• [TASK STATEMENT]:
From the listing below, how many lines hold the word "index"? Write only the number.

• [SUPPLIED MATERIAL]:
***
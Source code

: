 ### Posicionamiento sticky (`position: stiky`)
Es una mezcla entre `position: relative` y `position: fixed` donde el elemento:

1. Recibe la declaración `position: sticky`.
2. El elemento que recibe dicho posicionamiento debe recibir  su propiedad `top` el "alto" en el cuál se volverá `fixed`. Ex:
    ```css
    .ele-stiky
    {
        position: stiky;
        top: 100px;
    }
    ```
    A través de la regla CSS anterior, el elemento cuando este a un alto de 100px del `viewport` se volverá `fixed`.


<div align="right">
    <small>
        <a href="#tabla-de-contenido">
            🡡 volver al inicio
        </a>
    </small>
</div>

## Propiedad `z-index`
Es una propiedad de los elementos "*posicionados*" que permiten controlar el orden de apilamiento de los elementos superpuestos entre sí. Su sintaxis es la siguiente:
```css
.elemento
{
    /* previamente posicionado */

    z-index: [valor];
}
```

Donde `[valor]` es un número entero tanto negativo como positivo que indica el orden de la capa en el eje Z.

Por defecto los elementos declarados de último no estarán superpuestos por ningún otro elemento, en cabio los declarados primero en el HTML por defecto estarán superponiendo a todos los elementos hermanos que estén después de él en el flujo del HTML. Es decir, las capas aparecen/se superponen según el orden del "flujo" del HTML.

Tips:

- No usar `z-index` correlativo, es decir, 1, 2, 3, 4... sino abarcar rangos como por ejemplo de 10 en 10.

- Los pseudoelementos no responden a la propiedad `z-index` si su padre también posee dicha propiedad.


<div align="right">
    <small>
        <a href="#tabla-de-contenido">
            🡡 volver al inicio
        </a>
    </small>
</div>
***
• [RESPONSE TO THIS EXERCISE]:
4